Work to be completed –
All the lines below need retyping exactly, apart from the images.

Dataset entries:
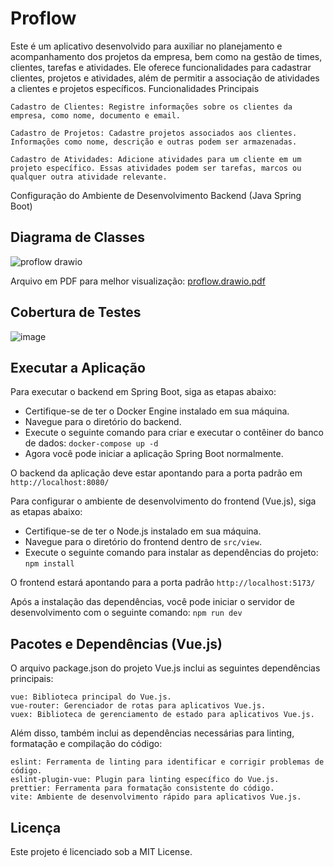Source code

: # Proflow 
Este é um aplicativo desenvolvido para auxiliar no planejamento e acompanhamento dos projetos da empresa, bem como na gestão de times, clientes, tarefas e atividades. Ele oferece funcionalidades para cadastrar clientes, projetos e atividades, além de permitir a associação de atividades a clientes e projetos específicos.
Funcionalidades Principais

    Cadastro de Clientes: Registre informações sobre os clientes da empresa, como nome, documento e email.

    Cadastro de Projetos: Cadastre projetos associados aos clientes. Informações como nome, descrição e outras podem ser armazenadas.

    Cadastro de Atividades: Adicione atividades para um cliente em um projeto específico. Essas atividades podem ser tarefas, marcos ou qualquer outra atividade relevante.

Configuração do Ambiente de Desenvolvimento
Backend (Java Spring Boot)

## Diagrama de Classes
![proflow drawio](https://github.com/rafaelxvr/proflow/assets/78372916/0bd7c246-7a36-432c-b944-caaf2538856b)

Arquivo em PDF para melhor visualização:
[proflow.drawio.pdf](https://github.com/rafaelxvr/proflow/files/12471036/proflow.drawio.pdf)

## Cobertura de Testes
![image](https://github.com/rafaelxvr/proflow/assets/78372916/756f62eb-dc9e-4969-be38-09fbba7ed1cb)

## Executar a Aplicação
Para executar o backend em Spring Boot, siga as etapas abaixo:

- Certifique-se de ter o Docker Engine instalado em sua máquina.
- Navegue para o diretório do backend.
- Execute o seguinte comando para criar e executar o contêiner do banco de dados: `docker-compose up -d`
- Agora você pode iniciar a aplicação Spring Boot normalmente.

O backend da aplicação deve estar apontando para a porta padrão em `http://localhost:8080/`

Para configurar o ambiente de desenvolvimento do frontend (Vue.js), siga as etapas abaixo:

- Certifique-se de ter o Node.js instalado em sua máquina.
- Navegue para o diretório do frontend dentro de `src/view`.
- Execute o seguinte comando para instalar as dependências do projeto: `npm install`

O frontend estará apontando para a porta padrâo `http://localhost:5173/`

Após a instalação das dependências, você pode iniciar o servidor de desenvolvimento com o seguinte comando: `npm run dev`

## Pacotes e Dependências (Vue.js)

O arquivo package.json do projeto Vue.js inclui as seguintes dependências principais:

    vue: Biblioteca principal do Vue.js.
    vue-router: Gerenciador de rotas para aplicativos Vue.js.
    vuex: Biblioteca de gerenciamento de estado para aplicativos Vue.js.

Além disso, também inclui as dependências necessárias para linting, formatação e compilação do código:

    eslint: Ferramenta de linting para identificar e corrigir problemas de código.
    eslint-plugin-vue: Plugin para linting específico do Vue.js.
    prettier: Ferramenta para formatação consistente do código.
    vite: Ambiente de desenvolvimento rápido para aplicativos Vue.js.

## Licença
Este projeto é licenciado sob a MIT License.
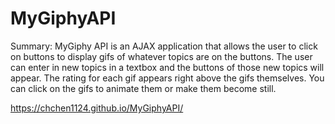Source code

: # MyGiphyAPI

Summary: MyGiphy API is an AJAX application that allows the user to click on buttons to display gifs of whatever topics are on the buttons. The user can enter in new topics in a textbox and the buttons of those new topics will appear. The rating for each gif appears right above the gifs themselves. You can click on the gifs to animate them or make them become still.  

https://chchen1124.github.io/MyGiphyAPI/
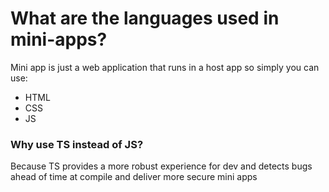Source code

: # What are the languages used in mini-apps?

Mini app is just a web application that runs in a host app so simply you can use: 
- HTML 
- CSS 
- JS

### Why use TS instead of JS?
Because TS provides a more robust experience for dev and detects bugs ahead of time at compile and deliver more secure mini apps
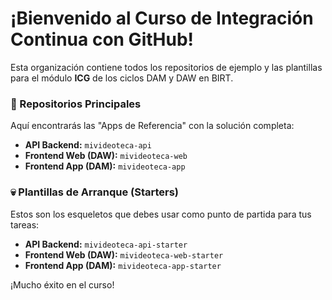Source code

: # ¡Bienvenido al Curso de Integración Continua con GitHub!

Esta organización contiene todos los repositorios de ejemplo y las plantillas para el módulo **ICG** de los ciclos DAM y DAW en BIRT.

### 🚀 Repositorios Principales

Aquí encontrarás las "Apps de Referencia" con la solución completa:
* **API Backend:** `mivideoteca-api`
* **Frontend Web (DAW):** `mivideoteca-web`
* **Frontend App (DAM):** `mivideoteca-app`

### 💀 Plantillas de Arranque (Starters)

Estos son los esqueletos que debes usar como punto de partida para tus tareas:
* **API Backend:** `mivideoteca-api-starter`
* **Frontend Web (DAW):** `mivideoteca-web-starter`
* **Frontend App (DAM):** `mivideoteca-app-starter`

¡Mucho éxito en el curso!
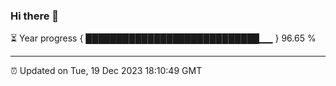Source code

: ### Hi there 👋

⏳ Year progress { ████████████████████████████▁▁ } 96.65 %

---

⏰ Updated on Tue, 19 Dec 2023 18:10:49 GMT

The answer –
Source code

: # Proflow 
Este é um aplicativo desenvolvido para auxiliar no planejamento e acompanhamento dos projetos da empresa, bem como na gestão de times, clientes, tarefas e atividades. Ele oferece funcionalidades para cadastrar clientes, projetos e atividades, além de permitir a associação de atividades a clientes e projetos específicos.
Funcionalidades Principais

    Cadastro de Clientes: Registre informações sobre os clientes da empresa, como nome, documento e email.

    Cadastro de Projetos: Cadastre projetos associados aos clientes. Informações como nome, descrição e outras podem ser armazenadas.

    Cadastro de Atividades: Adicione atividades para um cliente em um projeto específico. Essas atividades podem ser tarefas, marcos ou qualquer outra atividade relevante.

Configuração do Ambiente de Desenvolvimento
Backend (Java Spring Boot)

## Diagrama de Classes
![proflow drawio](https://github.com/rafaelxvr/proflow/assets/78372916/0bd7c246-7a36-432c-b944-caaf2538856b)

Arquivo em PDF para melhor visualização:
[proflow.drawio.pdf](https://github.com/rafaelxvr/proflow/files/12471036/proflow.drawio.pdf)

## Cobertura de Testes
![image](https://github.com/rafaelxvr/proflow/assets/78372916/756f62eb-dc9e-4969-be38-09fbba7ed1cb)

## Executar a Aplicação
Para executar o backend em Spring Boot, siga as etapas abaixo:

- Certifique-se de ter o Docker Engine instalado em sua máquina.
- Navegue para o diretório do backend.
- Execute o seguinte comando para criar e executar o contêiner do banco de dados: `docker-compose up -d`
- Agora você pode iniciar a aplicação Spring Boot normalmente.

O backend da aplicação deve estar apontando para a porta padrão em `http://localhost:8080/`

Para configurar o ambiente de desenvolvimento do frontend (Vue.js), siga as etapas abaixo:

- Certifique-se de ter o Node.js instalado em sua máquina.
- Navegue para o diretório do frontend dentro de `src/view`.
- Execute o seguinte comando para instalar as dependências do projeto: `npm install`

O frontend estará apontando para a porta padrâo `http://localhost:5173/`

Após a instalação das dependências, você pode iniciar o servidor de desenvolvimento com o seguinte comando: `npm run dev`

## Pacotes e Dependências (Vue.js)

O arquivo package.json do projeto Vue.js inclui as seguintes dependências principais:

    vue: Biblioteca principal do Vue.js.
    vue-router: Gerenciador de rotas para aplicativos Vue.js.
    vuex: Biblioteca de gerenciamento de estado para aplicativos Vue.js.

Além disso, também inclui as dependências necessárias para linting, formatação e compilação do código:

    eslint: Ferramenta de linting para identificar e corrigir problemas de código.
    eslint-plugin-vue: Plugin para linting específico do Vue.js.
    prettier: Ferramenta para formatação consistente do código.
    vite: Ambiente de desenvolvimento rápido para aplicativos Vue.js.

## Licença
Este projeto é licenciado sob a MIT License.
Source code

: # MyGiphyAPI

Summary: MyGiphy API is an AJAX application that allows the user to click on buttons to display gifs of whatever topics are on the buttons. The user can enter in new topics in a textbox and the buttons of those new topics will appear. The rating for each gif appears right above the gifs themselves. You can click on the gifs to animate them or make them become still.  

https://chchen1124.github.io/MyGiphyAPI/
Source code

: # What are the languages used in mini-apps?

Mini app is just a web application that runs in a host app so simply you can use: 
- HTML 
- CSS 
- JS

### Why use TS instead of JS?
Because TS provides a more robust experience for dev and detects bugs ahead of time at compile and deliver more secure mini apps
Source code

: # ¡Bienvenido al Curso de Integración Continua con GitHub!

Esta organización contiene todos los repositorios de ejemplo y las plantillas para el módulo **ICG** de los ciclos DAM y DAW en BIRT.

### 🚀 Repositorios Principales

Aquí encontrarás las "Apps de Referencia" con la solución completa:
* **API Backend:** `mivideoteca-api`
* **Frontend Web (DAW):** `mivideoteca-web`
* **Frontend App (DAM):** `mivideoteca-app`

### 💀 Plantillas de Arranque (Starters)

Estos son los esqueletos que debes usar como punto de partida para tus tareas:
* **API Backend:** `mivideoteca-api-starter`
* **Frontend Web (DAW):** `mivideoteca-web-starter`
* **Frontend App (DAM):** `mivideoteca-app-starter`

¡Mucho éxito en el curso!
Source code

: ### Hi there 👋

⏳ Year progress { ████████████████████████████▁▁ } 96.65 %

---

⏰ Updated on Tue, 19 Dec 2023 18:10:49 GMT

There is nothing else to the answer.